** YOUR TASK **
Should pictures appear among the records, leave them out, and copy exactly only the lines from the first through the one with "ಬೆಳೆಸಿ-ಕೊಳ್ಳು-ವುದು", inclusive.
Segment Start: SOURCE DATA
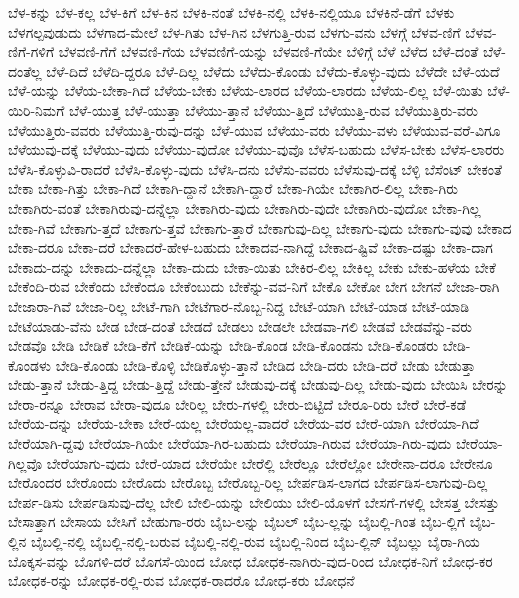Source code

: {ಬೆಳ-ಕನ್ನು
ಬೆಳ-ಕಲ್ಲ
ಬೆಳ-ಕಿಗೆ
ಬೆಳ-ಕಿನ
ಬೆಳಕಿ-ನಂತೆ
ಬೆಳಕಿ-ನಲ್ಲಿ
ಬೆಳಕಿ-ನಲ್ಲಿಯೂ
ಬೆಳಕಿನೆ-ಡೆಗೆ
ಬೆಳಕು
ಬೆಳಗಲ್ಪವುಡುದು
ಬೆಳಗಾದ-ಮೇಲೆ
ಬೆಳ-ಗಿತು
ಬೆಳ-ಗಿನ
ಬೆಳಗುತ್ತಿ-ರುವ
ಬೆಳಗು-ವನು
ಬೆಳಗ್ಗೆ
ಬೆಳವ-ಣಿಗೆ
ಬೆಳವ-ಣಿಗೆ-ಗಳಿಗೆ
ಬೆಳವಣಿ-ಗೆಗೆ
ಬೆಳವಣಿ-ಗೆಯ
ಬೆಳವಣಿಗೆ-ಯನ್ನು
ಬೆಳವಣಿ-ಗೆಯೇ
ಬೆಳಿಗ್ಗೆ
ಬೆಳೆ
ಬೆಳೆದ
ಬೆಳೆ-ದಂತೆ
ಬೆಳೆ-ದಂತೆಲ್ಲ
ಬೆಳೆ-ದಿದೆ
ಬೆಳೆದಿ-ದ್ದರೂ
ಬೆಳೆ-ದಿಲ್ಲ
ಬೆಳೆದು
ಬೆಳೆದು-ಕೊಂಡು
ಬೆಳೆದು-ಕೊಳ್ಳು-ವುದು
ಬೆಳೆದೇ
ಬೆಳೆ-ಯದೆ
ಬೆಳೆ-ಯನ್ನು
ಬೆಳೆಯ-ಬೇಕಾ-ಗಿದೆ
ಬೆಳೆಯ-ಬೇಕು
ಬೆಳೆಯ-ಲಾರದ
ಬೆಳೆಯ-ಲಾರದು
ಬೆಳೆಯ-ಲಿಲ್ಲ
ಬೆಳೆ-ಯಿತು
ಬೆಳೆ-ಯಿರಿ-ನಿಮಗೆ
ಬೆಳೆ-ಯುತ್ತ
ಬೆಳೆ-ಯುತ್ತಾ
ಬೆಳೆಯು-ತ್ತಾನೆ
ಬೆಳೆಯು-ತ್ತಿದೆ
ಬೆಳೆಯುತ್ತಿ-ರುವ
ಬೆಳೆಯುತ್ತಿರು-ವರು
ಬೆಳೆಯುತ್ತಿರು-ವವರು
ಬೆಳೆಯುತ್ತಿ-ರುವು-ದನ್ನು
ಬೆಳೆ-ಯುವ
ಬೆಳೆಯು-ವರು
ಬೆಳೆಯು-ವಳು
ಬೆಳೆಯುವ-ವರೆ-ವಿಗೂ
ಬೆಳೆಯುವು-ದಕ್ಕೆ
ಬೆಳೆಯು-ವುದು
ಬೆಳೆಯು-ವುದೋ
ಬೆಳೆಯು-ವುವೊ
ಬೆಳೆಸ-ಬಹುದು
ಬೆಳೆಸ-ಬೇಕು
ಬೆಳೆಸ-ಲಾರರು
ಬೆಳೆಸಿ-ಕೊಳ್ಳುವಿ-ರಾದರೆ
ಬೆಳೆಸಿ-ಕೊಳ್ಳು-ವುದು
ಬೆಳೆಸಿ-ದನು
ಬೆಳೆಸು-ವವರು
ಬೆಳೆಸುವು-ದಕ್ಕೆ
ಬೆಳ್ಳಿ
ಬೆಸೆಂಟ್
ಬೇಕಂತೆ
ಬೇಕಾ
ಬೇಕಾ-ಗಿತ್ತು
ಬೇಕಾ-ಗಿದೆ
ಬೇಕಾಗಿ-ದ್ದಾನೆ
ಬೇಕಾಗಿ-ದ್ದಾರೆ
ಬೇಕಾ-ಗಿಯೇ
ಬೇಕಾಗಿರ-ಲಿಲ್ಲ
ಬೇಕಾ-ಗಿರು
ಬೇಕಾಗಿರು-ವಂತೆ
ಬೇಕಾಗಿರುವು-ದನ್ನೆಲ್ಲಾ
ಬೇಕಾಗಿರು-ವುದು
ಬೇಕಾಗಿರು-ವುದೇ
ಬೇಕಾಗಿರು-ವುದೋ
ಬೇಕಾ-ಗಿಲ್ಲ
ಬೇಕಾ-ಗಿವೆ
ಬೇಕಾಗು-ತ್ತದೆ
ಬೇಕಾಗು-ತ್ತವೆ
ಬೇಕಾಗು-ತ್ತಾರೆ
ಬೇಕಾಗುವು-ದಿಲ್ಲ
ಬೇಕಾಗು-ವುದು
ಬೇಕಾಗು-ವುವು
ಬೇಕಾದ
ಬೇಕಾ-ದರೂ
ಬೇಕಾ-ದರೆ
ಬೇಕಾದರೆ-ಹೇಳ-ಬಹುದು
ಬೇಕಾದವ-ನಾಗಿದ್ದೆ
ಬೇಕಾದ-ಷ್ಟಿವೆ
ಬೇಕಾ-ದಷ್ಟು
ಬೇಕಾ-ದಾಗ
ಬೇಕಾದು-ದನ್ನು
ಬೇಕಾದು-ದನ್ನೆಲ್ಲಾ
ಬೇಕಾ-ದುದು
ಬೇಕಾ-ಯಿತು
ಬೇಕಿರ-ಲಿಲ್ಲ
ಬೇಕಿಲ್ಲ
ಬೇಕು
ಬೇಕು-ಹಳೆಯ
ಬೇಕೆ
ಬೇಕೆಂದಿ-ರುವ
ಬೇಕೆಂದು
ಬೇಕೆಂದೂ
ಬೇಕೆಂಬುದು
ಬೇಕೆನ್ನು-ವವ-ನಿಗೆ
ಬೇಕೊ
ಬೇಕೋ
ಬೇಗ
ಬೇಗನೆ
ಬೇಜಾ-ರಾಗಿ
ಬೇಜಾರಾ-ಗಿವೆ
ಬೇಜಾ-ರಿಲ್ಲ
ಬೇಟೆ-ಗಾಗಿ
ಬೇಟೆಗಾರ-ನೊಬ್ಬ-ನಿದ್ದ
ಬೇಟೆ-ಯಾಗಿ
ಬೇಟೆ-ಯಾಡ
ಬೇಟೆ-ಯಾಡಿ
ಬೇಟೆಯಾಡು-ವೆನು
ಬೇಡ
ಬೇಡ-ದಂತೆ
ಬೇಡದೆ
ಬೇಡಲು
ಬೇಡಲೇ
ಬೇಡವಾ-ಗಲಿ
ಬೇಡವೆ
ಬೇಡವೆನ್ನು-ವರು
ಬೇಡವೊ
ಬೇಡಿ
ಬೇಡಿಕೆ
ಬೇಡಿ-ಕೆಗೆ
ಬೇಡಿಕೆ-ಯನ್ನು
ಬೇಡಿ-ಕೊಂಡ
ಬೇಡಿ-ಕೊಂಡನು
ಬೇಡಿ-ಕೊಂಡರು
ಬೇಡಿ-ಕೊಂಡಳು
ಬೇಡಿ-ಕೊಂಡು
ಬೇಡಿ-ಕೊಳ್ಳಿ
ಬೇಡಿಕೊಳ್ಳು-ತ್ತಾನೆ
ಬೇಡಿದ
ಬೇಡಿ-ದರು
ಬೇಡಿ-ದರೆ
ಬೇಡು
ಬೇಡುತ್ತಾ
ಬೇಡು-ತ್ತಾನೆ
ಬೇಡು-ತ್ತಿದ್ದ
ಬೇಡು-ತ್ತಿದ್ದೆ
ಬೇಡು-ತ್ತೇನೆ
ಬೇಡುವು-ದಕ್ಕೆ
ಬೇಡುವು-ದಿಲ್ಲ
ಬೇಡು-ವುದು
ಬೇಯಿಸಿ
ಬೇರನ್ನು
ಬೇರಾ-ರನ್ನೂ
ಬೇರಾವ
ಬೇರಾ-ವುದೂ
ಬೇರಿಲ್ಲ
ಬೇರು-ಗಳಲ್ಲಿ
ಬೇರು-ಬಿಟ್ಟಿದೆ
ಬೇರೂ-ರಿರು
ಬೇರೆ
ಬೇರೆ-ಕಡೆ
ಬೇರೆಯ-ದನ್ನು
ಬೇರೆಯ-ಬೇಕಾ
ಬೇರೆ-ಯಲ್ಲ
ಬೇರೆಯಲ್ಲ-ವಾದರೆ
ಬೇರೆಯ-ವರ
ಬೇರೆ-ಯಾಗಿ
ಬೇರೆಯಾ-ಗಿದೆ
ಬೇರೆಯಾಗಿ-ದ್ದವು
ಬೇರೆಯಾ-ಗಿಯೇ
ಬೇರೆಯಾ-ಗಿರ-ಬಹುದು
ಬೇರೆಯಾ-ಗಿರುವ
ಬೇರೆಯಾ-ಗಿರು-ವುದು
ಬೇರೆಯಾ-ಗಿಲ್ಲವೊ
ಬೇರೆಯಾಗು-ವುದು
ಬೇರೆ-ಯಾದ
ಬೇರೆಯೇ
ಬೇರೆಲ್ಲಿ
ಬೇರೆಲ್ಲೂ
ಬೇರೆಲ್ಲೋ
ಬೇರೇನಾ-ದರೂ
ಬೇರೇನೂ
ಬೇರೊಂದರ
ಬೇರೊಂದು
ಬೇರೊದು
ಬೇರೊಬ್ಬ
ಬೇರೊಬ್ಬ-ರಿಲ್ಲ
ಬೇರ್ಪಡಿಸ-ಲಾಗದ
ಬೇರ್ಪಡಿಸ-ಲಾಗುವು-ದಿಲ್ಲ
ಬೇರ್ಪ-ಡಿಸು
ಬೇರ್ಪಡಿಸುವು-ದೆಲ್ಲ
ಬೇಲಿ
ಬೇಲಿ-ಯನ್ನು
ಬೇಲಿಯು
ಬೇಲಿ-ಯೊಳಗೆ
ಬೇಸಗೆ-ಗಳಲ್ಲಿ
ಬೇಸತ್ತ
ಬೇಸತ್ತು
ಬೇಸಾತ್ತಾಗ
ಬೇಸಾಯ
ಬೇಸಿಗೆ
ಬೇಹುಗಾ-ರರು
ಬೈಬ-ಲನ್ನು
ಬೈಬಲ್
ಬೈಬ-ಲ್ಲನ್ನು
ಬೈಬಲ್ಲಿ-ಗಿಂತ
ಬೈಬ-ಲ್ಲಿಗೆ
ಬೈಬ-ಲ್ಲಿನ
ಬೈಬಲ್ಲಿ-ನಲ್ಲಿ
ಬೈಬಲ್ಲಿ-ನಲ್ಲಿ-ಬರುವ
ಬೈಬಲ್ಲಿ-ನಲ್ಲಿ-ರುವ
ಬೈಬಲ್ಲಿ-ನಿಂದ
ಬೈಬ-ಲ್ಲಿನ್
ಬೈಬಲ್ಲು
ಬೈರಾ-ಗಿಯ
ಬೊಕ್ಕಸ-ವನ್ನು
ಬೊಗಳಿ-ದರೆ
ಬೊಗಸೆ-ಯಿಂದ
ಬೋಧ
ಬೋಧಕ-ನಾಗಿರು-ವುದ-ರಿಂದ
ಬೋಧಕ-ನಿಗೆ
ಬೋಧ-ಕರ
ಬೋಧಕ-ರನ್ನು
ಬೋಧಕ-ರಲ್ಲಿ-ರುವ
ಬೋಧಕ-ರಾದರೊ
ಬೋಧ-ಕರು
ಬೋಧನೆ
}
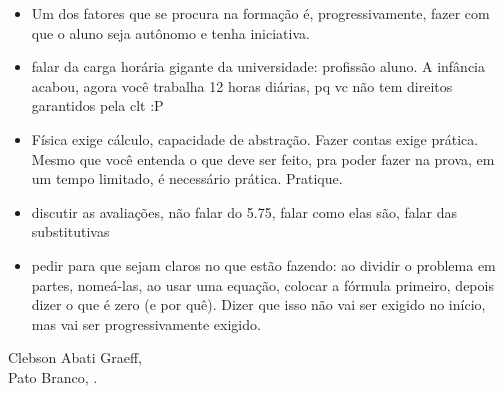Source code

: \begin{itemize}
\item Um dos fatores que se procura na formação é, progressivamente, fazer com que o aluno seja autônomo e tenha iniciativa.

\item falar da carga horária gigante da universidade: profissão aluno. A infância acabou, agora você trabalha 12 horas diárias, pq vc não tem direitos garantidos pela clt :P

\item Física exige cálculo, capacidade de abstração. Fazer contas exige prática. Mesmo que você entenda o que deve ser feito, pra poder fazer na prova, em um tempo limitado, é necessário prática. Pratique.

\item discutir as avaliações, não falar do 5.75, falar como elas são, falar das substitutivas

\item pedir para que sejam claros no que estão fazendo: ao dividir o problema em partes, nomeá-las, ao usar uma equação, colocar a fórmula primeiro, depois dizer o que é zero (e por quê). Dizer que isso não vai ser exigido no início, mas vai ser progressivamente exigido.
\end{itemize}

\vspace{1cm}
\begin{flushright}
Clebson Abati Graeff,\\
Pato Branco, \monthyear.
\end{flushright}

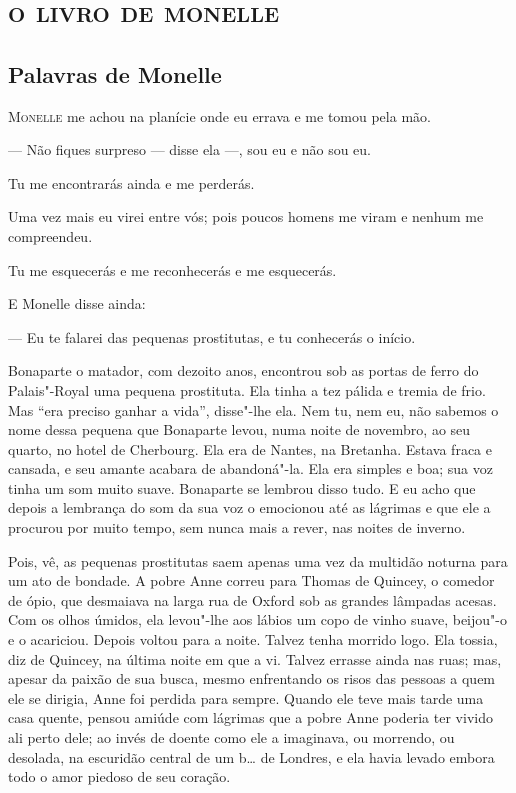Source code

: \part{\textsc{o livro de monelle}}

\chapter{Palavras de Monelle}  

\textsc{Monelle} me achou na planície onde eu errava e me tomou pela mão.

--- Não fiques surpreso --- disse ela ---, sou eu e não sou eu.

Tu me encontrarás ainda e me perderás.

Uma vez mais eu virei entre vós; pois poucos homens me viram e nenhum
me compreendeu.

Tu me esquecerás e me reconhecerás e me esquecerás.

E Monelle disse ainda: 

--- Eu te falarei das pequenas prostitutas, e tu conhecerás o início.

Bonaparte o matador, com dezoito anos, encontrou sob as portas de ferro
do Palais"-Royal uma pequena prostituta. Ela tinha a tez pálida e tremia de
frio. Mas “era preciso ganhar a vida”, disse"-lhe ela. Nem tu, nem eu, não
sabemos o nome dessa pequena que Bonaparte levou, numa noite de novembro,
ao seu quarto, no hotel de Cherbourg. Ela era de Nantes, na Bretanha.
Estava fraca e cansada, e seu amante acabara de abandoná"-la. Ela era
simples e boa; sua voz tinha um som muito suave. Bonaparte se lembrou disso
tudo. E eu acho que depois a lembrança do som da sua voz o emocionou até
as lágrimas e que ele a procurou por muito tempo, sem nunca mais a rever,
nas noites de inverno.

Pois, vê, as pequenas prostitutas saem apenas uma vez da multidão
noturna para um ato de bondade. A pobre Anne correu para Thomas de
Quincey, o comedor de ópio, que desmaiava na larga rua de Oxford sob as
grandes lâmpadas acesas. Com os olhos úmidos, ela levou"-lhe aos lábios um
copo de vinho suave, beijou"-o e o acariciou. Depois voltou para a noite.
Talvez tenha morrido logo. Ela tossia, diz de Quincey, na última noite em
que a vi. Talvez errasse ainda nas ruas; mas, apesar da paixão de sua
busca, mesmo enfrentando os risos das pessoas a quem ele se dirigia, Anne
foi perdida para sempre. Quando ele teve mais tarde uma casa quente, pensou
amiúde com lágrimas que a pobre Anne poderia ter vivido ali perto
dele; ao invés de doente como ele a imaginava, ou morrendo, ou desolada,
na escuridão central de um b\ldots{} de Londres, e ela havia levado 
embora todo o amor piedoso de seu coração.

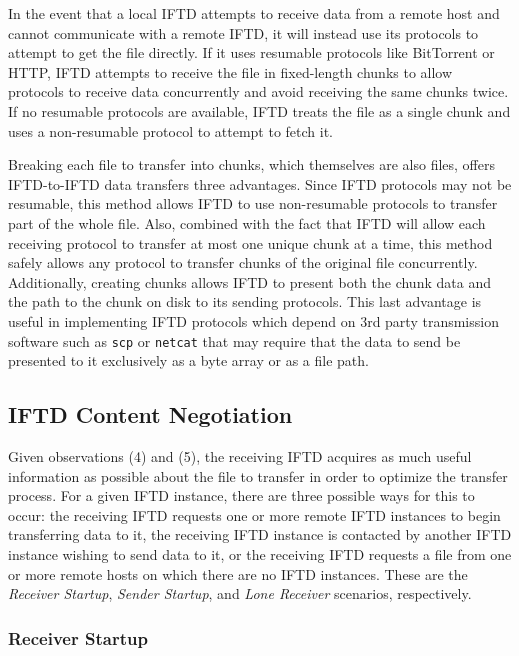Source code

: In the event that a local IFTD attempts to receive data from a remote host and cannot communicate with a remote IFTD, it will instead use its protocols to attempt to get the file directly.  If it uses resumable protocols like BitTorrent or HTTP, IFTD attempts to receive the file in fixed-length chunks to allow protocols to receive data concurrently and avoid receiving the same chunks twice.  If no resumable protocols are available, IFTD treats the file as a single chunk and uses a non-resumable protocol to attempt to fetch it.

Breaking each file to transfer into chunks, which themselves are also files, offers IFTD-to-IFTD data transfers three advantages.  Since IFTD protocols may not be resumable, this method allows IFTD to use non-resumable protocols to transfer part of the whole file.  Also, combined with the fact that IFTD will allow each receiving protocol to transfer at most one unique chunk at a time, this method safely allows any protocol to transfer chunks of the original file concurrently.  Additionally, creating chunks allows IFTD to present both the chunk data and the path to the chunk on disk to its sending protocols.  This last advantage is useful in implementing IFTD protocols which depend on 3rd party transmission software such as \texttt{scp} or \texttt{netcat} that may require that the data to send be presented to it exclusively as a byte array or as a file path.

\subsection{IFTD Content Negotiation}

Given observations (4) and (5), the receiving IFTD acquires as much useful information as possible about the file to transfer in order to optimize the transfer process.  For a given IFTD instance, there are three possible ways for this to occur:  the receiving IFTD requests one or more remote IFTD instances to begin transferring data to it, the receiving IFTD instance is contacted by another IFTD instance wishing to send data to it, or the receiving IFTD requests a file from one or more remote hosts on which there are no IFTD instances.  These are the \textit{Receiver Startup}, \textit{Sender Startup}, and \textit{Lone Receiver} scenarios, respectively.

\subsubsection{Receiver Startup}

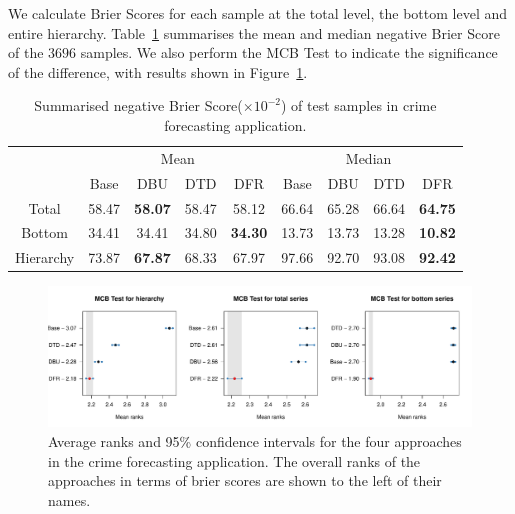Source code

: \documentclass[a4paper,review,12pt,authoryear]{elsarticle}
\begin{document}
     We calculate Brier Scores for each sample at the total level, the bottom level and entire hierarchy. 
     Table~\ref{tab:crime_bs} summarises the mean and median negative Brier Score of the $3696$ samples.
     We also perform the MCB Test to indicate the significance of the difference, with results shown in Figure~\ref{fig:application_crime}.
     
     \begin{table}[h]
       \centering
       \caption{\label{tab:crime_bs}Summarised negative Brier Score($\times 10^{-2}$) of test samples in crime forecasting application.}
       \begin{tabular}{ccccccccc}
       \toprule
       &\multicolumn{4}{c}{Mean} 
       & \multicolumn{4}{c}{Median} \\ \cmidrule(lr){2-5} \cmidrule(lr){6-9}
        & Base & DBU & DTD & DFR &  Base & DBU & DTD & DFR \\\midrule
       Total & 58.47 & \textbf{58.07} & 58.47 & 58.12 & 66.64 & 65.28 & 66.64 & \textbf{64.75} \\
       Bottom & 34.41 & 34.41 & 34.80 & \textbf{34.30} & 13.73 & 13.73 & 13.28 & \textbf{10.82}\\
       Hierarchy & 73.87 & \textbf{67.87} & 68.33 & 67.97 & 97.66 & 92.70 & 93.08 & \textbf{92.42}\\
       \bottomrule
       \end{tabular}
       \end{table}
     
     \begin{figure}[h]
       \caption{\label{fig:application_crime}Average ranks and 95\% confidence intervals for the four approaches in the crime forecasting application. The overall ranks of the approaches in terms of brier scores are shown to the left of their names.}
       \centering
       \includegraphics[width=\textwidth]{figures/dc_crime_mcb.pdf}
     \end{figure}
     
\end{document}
Segment End: SOURCE DATA
** SOLUTION BELOW **
Source code

: {ಬೆಳ-ಕನ್ನು
ಬೆಳ-ಕಲ್ಲ
ಬೆಳ-ಕಿಗೆ
ಬೆಳ-ಕಿನ
ಬೆಳಕಿ-ನಂತೆ
ಬೆಳಕಿ-ನಲ್ಲಿ
ಬೆಳಕಿ-ನಲ್ಲಿಯೂ
ಬೆಳಕಿನೆ-ಡೆಗೆ
ಬೆಳಕು
ಬೆಳಗಲ್ಪವುಡುದು
ಬೆಳಗಾದ-ಮೇಲೆ
ಬೆಳ-ಗಿತು
ಬೆಳ-ಗಿನ
ಬೆಳಗುತ್ತಿ-ರುವ
ಬೆಳಗು-ವನು
ಬೆಳಗ್ಗೆ
ಬೆಳವ-ಣಿಗೆ
ಬೆಳವ-ಣಿಗೆ-ಗಳಿಗೆ
ಬೆಳವಣಿ-ಗೆಗೆ
ಬೆಳವಣಿ-ಗೆಯ
ಬೆಳವಣಿಗೆ-ಯನ್ನು
ಬೆಳವಣಿ-ಗೆಯೇ
ಬೆಳಿಗ್ಗೆ
ಬೆಳೆ
ಬೆಳೆದ
ಬೆಳೆ-ದಂತೆ
ಬೆಳೆ-ದಂತೆಲ್ಲ
ಬೆಳೆ-ದಿದೆ
ಬೆಳೆದಿ-ದ್ದರೂ
ಬೆಳೆ-ದಿಲ್ಲ
ಬೆಳೆದು
ಬೆಳೆದು-ಕೊಂಡು
ಬೆಳೆದು-ಕೊಳ್ಳು-ವುದು
ಬೆಳೆದೇ
ಬೆಳೆ-ಯದೆ
ಬೆಳೆ-ಯನ್ನು
ಬೆಳೆಯ-ಬೇಕಾ-ಗಿದೆ
ಬೆಳೆಯ-ಬೇಕು
ಬೆಳೆಯ-ಲಾರದ
ಬೆಳೆಯ-ಲಾರದು
ಬೆಳೆಯ-ಲಿಲ್ಲ
ಬೆಳೆ-ಯಿತು
ಬೆಳೆ-ಯಿರಿ-ನಿಮಗೆ
ಬೆಳೆ-ಯುತ್ತ
ಬೆಳೆ-ಯುತ್ತಾ
ಬೆಳೆಯು-ತ್ತಾನೆ
ಬೆಳೆಯು-ತ್ತಿದೆ
ಬೆಳೆಯುತ್ತಿ-ರುವ
ಬೆಳೆಯುತ್ತಿರು-ವರು
ಬೆಳೆಯುತ್ತಿರು-ವವರು
ಬೆಳೆಯುತ್ತಿ-ರುವು-ದನ್ನು
ಬೆಳೆ-ಯುವ
ಬೆಳೆಯು-ವರು
ಬೆಳೆಯು-ವಳು
ಬೆಳೆಯುವ-ವರೆ-ವಿಗೂ
ಬೆಳೆಯುವು-ದಕ್ಕೆ
ಬೆಳೆಯು-ವುದು
ಬೆಳೆಯು-ವುದೋ
ಬೆಳೆಯು-ವುವೊ
ಬೆಳೆಸ-ಬಹುದು
ಬೆಳೆಸ-ಬೇಕು
ಬೆಳೆಸ-ಲಾರರು
ಬೆಳೆಸಿ-ಕೊಳ್ಳುವಿ-ರಾದರೆ
ಬೆಳೆಸಿ-ಕೊಳ್ಳು-ವುದು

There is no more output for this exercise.